Open ronaldtse opened 4 years ago
To solve this issue, I have implemented an extensible Ruby script using Interscript: https://github.com/interscript/geotest/ . Unfortunately, dealing with that file felt a lot like scraping, since there is a lot of incorrect data provided.
I have noticed a couple of things, a row contains some useful fields:
So, in our case, I decided to work with clusters of NAME_LINK/UFI and assume that each cluster contains 1 source row (NS,VS,DS) and a number of transliterated rows. This assumption wasn't 100% correct, but it is some starting point.
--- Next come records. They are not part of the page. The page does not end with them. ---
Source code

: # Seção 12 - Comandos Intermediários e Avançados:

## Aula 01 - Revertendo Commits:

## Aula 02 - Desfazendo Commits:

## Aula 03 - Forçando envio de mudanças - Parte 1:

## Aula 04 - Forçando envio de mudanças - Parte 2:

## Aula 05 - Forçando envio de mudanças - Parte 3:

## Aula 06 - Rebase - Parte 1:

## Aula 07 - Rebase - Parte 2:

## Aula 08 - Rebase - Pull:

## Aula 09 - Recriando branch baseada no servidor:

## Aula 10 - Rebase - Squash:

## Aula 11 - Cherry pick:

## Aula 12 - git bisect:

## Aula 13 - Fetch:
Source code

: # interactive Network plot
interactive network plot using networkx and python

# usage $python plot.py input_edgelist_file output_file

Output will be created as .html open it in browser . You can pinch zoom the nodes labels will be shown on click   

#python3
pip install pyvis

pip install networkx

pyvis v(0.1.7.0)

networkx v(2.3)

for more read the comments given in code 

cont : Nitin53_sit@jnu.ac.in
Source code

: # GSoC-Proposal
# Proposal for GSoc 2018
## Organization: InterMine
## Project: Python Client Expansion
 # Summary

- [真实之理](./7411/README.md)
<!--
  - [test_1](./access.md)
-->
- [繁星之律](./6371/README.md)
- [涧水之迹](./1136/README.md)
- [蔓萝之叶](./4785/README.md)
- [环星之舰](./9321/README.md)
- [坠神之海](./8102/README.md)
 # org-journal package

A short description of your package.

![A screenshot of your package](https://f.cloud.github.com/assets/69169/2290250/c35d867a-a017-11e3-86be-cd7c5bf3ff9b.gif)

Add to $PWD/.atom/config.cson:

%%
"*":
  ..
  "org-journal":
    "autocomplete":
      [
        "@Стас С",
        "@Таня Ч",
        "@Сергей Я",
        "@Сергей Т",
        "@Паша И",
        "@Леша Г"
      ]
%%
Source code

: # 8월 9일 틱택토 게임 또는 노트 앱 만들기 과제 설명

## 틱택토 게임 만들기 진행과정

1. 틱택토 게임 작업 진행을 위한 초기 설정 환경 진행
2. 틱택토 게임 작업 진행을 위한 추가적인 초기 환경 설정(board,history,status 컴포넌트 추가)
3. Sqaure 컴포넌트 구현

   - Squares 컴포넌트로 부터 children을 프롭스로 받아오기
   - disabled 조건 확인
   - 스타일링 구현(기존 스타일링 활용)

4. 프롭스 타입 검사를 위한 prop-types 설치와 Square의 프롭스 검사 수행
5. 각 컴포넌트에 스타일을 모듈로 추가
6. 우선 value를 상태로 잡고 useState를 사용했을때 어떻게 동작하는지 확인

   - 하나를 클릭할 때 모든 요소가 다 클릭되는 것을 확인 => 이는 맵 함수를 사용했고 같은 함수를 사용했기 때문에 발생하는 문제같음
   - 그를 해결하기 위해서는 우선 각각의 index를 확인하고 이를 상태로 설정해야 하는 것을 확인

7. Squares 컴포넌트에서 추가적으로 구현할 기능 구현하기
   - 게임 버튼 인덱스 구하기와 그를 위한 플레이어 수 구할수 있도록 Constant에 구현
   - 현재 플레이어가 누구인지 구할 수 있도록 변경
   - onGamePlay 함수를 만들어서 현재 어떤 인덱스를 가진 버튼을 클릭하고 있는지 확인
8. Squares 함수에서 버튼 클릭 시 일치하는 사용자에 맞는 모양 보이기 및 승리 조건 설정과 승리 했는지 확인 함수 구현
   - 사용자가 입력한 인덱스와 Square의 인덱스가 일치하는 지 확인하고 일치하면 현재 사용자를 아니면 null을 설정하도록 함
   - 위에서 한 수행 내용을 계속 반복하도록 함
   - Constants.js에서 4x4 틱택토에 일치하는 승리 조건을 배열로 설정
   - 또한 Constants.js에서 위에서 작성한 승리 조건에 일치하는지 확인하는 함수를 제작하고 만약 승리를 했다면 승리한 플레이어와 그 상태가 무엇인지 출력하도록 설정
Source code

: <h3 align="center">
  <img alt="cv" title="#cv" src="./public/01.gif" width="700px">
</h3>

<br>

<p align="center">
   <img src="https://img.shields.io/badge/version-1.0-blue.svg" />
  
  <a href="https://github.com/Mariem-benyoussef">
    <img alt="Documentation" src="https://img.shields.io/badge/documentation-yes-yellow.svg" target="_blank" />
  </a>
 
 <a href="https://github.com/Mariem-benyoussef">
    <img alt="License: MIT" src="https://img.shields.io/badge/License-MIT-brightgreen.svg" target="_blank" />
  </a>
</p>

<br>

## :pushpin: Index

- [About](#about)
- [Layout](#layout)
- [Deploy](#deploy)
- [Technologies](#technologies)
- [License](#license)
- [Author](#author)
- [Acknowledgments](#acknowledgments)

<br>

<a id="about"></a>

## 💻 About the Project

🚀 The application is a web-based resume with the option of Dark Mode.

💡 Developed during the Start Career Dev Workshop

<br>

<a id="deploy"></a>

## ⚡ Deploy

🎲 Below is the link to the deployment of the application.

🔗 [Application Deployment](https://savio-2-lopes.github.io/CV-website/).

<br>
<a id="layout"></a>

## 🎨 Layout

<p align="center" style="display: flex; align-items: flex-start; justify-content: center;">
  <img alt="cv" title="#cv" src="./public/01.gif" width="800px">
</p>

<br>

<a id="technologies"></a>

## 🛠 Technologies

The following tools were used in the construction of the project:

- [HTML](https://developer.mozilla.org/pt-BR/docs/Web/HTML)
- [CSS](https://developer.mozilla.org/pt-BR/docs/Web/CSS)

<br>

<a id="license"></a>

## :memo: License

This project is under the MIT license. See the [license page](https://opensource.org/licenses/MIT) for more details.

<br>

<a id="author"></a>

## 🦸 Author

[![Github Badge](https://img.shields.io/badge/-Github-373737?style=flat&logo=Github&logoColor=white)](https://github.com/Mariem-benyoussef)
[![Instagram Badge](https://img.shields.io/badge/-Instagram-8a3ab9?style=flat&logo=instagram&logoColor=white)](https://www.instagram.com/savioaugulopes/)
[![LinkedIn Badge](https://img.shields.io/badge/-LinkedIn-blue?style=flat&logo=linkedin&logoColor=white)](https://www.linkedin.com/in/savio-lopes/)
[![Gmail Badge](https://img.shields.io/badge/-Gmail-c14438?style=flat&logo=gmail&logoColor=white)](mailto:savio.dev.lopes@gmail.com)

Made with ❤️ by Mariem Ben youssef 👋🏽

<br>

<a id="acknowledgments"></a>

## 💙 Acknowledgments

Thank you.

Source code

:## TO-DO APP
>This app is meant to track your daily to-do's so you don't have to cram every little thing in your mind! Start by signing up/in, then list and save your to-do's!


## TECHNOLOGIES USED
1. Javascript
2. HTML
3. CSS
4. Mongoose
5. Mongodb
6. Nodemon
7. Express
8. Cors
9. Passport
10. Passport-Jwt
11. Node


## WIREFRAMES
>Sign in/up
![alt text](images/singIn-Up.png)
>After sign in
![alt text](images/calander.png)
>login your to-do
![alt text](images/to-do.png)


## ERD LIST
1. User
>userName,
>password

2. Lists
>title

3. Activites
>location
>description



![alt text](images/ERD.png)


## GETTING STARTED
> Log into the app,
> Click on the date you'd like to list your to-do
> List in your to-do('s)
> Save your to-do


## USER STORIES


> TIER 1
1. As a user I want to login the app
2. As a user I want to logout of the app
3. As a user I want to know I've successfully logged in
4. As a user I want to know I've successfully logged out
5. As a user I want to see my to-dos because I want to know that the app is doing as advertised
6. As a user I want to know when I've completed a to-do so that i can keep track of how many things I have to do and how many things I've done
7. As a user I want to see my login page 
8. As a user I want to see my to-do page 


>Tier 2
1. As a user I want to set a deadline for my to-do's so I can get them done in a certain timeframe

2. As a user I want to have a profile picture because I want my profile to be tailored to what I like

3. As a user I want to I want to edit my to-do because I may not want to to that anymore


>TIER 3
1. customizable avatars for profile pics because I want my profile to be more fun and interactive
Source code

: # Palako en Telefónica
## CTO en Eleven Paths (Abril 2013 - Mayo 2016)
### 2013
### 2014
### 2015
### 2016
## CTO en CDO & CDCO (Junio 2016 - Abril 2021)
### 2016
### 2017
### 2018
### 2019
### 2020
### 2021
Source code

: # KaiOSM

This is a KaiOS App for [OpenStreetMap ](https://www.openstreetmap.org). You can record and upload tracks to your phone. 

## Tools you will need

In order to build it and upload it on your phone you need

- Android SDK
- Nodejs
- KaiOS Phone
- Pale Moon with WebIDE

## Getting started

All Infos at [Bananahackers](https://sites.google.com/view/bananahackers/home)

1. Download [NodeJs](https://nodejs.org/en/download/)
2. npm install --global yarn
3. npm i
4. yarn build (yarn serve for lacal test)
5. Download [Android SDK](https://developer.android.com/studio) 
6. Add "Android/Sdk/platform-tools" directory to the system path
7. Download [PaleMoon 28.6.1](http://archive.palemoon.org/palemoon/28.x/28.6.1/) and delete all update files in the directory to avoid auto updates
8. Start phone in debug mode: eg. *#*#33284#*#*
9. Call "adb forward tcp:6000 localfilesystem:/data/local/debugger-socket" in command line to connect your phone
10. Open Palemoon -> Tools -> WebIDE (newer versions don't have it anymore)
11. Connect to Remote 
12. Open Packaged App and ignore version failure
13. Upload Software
This assumption can be upgraded in the future - for that I have made this script output a lot of statistics.
As some future improvement, some of those databases (most notably the Ukrainian one) contain no information of the transliteration system (8400 clusters out of 28968 contain no transliteration info) - for those we could try to deduce the system used using a feature of Interscript.
The script can be ran with a -v
switch to display each and every failure, including both the original and the transliterated name entries.
(I will copy this post to an issue in GeoTest repository for tracking purposes and in the next post include a result from a run on the attached database).
interscript/geotest#1
# bundle exec ruby test.rb files/up/up.txt
.....
0 records have a non-unique UNI (should be 0)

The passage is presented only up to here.